Maryland Lt. Gov. Boyd Rutherford announced the discovery at a news conference on Tuesday, along with state and federal officials and the archaeologists from the Maryland Department of Transportation (MDOT), which made the find.
The site was found in a newly acquired section of the Blackwater National Wildlife Refuge, which is just a few miles away from the Harriet Tubman Underground Railroad National Historical Park.
Tubman was born into slavery in Maryland around 1822 and escaped in 1849 to Philadelphia, where she became an operator of the Underground Railroad, according to the Tubman Byway. She made approximately 13 trips back to Maryland over a decade and helped about 70 people escape slavery.
She is believed to have spent her early years at the site, where her father worked for several years selling timber that was transported to shipyards in Baltimore by freed Black mariners, Rutherford said.
“Harriet Tubman worked alongside her father as a teenager and historians believe Tubman learned how to navigate the land and waterways she would later traverse to lead enslaved people to freedom,” Rutherford said.

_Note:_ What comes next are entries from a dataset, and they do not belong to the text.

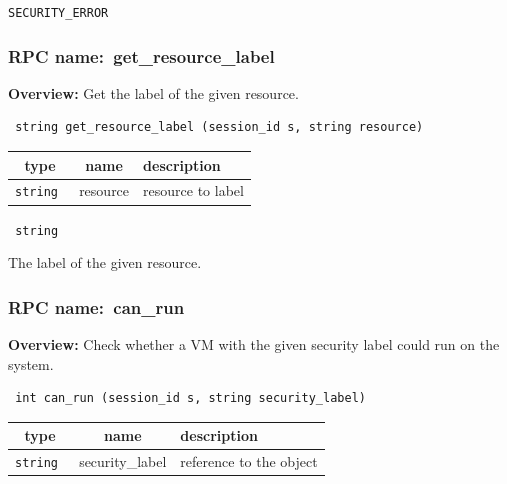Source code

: \vspace{0.3cm}

 {\tt SECURITY\_ERROR}

\vspace{0.3cm}
\vspace{0.3cm}
\vspace{0.3cm}
\subsubsection{RPC name:~get\_resource\_label}

{\bf Overview:}
Get the label of the given resource.

\begin{verbatim} string get_resource_label (session_id s, string resource)\end{verbatim}




\vspace{0.3cm}
\begin{tabular}{|c|c|p{7cm}|}
 \hline
{\bf type} & {\bf name} & {\bf description} \\ \hline
{\tt string } & resource & resource to label \\ \hline

\end{tabular}

\vspace{0.3cm}

{\tt
string
}


The label of the given resource.
\vspace{0.3cm}
\vspace{0.3cm}
\vspace{0.3cm}
\subsubsection{RPC name:~can\_run}

{\bf Overview:}
Check whether a VM with the given security label could run on the system.

\begin{verbatim} int can_run (session_id s, string security_label)\end{verbatim}




\vspace{0.3cm}
\begin{tabular}{|c|c|p{7cm}|}
 \hline
{\bf type} & {\bf name} & {\bf description} \\ \hline
{\tt string } & security\_label & reference to the object \\ \hline

\end{tabular}

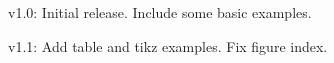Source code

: v1.0: Initial release. Include some basic examples.

v1.1: Add table and tikz examples. Fix figure index.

Archaeologists first learned of Ross’s property through historical land deeds and the will of the man who enslaved Ross and historical land deeds, officials said.
Slave owner Anthony Thompson left the 10 acres of land to Ross in his will and ordered that he be freed five years after his death in 1836, according to a news release from the Maryland Department of Transportation. The property was known in the 1800s as “Ben’s 10,” it said.
MDOT Chief Archaeologist Julie Schablitsky said they used those records to try to narrow down the location of the home.
In November, a team of a dozen archaeologists dug “hole after hole after hole” along the roadways in the search area.
“After digging a thousand holes, I was getting a little frustrated, I was like ‘where is this place?'” she said.
She decided to get out a metal detector and quickly found an 1808 half dollar coin.
“And this to me was my clue that we were getting close,” Schablitsky said, adding that 1808 was the year that Tubman’s parents got married and started their family.
They also found some ceramics in the area, before they ended their search.
She said the archaeologists came back last month and found more artifacts, including drawer pulls, shirt buttons, and pipe stems that dated to the early to mid-1800s, which is when Ross lived in the area.
Schablitsky said they also found a brick that Ross probably used as part of his cabin’s foundation.
She said they’ve just begun to excavate the site and they hope to learn more about how Ross lived.
Schablitsky said it’s a race against time because rising waters in the region threaten to overwhelm the site. She said water seeps into their holes as they’re digging for artifacts.
They did not reveal the exact location of the site and said it is closed to the public to prevent it from being disturbed.
Schablitsky said that she had sent photographs of their discoveries to Ross’s and Tubmans’s descendants during the dig, so they could learn more about their ancestors’ lives.
“It means so much to the family to be able to see all of this,” Wyatt said.
Tina Wyatt, Harriet Tubman’s great-great-great-grandniece and Ben Ross’s great-great-great-great-granddaughter, said the discoveries have helped humanize them and gave her a deeper connection to her family.
“The other thing that is so wonderful about it is that it’s pretty much untouched since the time that she was here, that he was here, so we’re able to really see what she saw, hear what she heard,” Wyatt said.